The proliferation of patterned birds on fabric held in pre-ordained proximity to one another seen in erratic motion in his film Clay Pigeon return here in the form of patterned blue roses on porcelain. Tomic’s works have a distinctive stamp to them. In Hairs, accompanied by a layered female voice soundtrack, he cuts and rearranges hair, in tresses and individually, with camera trickery to form shapes reminiscent of the patterns he shows on teacup saucers, with the distinction that the hair has an unsettling quality: alive, but dead. In bundles, we see them as attractive and stylish; individually, they seem nasty and repulsive, like strange creatures coiling themselves up in this arrangement and that out of some sense of instinct.
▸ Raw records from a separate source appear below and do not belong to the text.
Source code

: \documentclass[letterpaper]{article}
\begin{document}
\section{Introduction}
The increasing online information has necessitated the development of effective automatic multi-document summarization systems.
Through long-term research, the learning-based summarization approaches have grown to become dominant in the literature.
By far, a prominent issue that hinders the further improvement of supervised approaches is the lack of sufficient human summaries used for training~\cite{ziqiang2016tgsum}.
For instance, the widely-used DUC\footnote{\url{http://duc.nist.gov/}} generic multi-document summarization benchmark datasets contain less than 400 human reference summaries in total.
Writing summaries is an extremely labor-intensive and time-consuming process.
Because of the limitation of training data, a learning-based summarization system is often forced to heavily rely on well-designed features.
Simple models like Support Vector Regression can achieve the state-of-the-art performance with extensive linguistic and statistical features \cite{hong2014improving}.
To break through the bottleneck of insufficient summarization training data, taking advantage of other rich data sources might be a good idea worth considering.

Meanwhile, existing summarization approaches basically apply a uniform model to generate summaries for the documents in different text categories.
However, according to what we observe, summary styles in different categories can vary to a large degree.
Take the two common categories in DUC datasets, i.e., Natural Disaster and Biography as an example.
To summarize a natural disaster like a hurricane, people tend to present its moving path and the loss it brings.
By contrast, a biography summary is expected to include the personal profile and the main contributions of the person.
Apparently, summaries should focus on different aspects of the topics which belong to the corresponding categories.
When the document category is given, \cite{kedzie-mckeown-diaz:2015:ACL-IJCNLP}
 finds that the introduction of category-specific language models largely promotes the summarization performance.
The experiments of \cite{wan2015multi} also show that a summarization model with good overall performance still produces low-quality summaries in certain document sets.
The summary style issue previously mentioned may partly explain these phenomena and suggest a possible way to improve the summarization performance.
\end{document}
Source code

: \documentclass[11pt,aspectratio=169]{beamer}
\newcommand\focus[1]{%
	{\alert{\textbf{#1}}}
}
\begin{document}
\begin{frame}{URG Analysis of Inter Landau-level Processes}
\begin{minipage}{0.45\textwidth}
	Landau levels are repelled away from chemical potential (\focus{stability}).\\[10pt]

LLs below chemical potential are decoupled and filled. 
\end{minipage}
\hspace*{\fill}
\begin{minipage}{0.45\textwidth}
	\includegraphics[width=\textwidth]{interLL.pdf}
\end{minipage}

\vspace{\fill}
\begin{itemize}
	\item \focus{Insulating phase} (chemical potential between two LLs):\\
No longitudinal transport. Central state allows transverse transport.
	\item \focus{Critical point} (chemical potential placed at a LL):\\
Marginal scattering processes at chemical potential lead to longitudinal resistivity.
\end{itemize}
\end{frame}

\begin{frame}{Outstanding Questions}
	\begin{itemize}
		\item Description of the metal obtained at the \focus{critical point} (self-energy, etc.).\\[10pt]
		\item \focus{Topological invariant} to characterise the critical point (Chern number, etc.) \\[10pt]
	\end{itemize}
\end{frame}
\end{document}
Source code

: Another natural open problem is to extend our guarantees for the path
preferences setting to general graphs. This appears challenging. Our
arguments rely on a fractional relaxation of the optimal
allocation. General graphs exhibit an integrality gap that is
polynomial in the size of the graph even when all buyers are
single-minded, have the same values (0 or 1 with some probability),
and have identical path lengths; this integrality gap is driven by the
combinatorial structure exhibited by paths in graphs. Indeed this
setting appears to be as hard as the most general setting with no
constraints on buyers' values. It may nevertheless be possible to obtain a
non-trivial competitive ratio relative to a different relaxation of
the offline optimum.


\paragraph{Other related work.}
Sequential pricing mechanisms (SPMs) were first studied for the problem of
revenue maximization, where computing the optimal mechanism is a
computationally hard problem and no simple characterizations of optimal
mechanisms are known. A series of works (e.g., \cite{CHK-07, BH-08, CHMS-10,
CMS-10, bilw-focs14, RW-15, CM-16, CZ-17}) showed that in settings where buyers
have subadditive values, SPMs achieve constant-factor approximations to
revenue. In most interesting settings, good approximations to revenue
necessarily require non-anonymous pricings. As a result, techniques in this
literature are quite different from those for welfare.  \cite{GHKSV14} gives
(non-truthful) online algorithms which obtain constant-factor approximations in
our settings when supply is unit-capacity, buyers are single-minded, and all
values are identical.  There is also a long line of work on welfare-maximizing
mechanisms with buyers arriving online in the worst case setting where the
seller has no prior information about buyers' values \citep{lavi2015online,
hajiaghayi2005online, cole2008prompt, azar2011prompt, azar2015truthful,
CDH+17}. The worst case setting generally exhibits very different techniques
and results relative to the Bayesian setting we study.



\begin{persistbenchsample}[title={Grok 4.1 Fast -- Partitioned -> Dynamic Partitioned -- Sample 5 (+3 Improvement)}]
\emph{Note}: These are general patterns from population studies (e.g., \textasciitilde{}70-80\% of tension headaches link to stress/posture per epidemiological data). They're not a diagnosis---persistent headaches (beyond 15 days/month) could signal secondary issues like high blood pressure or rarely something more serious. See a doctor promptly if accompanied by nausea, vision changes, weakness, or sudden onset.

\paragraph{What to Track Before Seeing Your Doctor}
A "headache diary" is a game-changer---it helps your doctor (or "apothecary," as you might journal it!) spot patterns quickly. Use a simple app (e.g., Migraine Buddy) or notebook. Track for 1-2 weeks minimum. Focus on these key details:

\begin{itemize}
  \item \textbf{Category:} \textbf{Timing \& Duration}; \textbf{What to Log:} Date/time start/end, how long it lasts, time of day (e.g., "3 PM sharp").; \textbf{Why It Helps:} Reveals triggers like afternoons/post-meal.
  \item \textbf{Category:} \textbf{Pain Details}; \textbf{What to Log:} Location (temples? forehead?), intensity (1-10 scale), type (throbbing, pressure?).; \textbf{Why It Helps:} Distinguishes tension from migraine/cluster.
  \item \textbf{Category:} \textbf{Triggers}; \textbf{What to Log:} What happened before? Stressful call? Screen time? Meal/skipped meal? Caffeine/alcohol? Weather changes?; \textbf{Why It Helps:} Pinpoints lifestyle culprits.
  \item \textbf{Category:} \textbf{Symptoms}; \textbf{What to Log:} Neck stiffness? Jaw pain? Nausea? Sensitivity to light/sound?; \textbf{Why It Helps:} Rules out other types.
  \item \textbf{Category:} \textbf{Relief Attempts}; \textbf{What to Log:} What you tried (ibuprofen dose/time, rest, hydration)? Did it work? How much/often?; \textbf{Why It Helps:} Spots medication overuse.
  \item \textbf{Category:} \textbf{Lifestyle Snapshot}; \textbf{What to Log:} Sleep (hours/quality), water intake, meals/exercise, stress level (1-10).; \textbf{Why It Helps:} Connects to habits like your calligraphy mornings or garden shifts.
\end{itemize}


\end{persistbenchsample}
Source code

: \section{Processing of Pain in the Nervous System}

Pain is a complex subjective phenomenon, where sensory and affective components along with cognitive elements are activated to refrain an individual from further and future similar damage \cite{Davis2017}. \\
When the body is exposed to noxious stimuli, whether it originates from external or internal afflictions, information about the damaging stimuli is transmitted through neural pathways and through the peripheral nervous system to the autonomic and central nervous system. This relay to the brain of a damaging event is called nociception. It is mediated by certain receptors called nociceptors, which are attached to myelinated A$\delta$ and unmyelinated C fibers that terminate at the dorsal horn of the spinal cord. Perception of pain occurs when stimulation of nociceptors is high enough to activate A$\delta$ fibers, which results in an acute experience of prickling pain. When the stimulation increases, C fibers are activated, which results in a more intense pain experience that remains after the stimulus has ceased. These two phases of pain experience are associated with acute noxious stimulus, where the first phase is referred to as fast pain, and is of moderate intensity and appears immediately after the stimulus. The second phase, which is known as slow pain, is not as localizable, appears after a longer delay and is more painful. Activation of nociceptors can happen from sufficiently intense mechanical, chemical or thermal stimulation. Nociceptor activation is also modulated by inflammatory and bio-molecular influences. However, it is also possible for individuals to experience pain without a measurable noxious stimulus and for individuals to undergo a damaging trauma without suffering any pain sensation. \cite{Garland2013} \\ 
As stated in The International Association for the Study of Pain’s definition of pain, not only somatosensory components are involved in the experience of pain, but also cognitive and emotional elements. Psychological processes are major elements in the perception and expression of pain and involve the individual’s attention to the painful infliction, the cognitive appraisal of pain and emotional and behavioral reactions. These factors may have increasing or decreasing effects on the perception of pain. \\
Occasionally, they play with images on the crockery, encircling painted-on heads of innocuous-looking birds, taking on actual intelligence. Lending them heretofore unexpected qualities is like taking Hitchcock’s The Birds to the next level, where other omnipresent but largely ignored “creatures” reveal unsuspected and individual behaviour; this time, it is inanimate “beings” that answer a call to “life”. What works best here is the uncomfortable appeal that pulls in two directions: are the hairs beautiful (as when seen together) or rather off-putting (as when seen separately, playing on surfaces meant for eating)? The influence of fellow Czech Jan Svankmajer is strong; as well, something here shares a quality with Dali’s more erotic paintings. A concisely-executed visual treat.

Kenton Turk

DROMOSPHÄRE, Thorsten Fleisch, Germany, 10 min 02s, HD, 2010

shown in German Premiere

A visual study of speed. The ephemeral phenomenon becomes palpable as a speed sculpture begins its relativity dance along space-time avenues lined with uncertainty trees.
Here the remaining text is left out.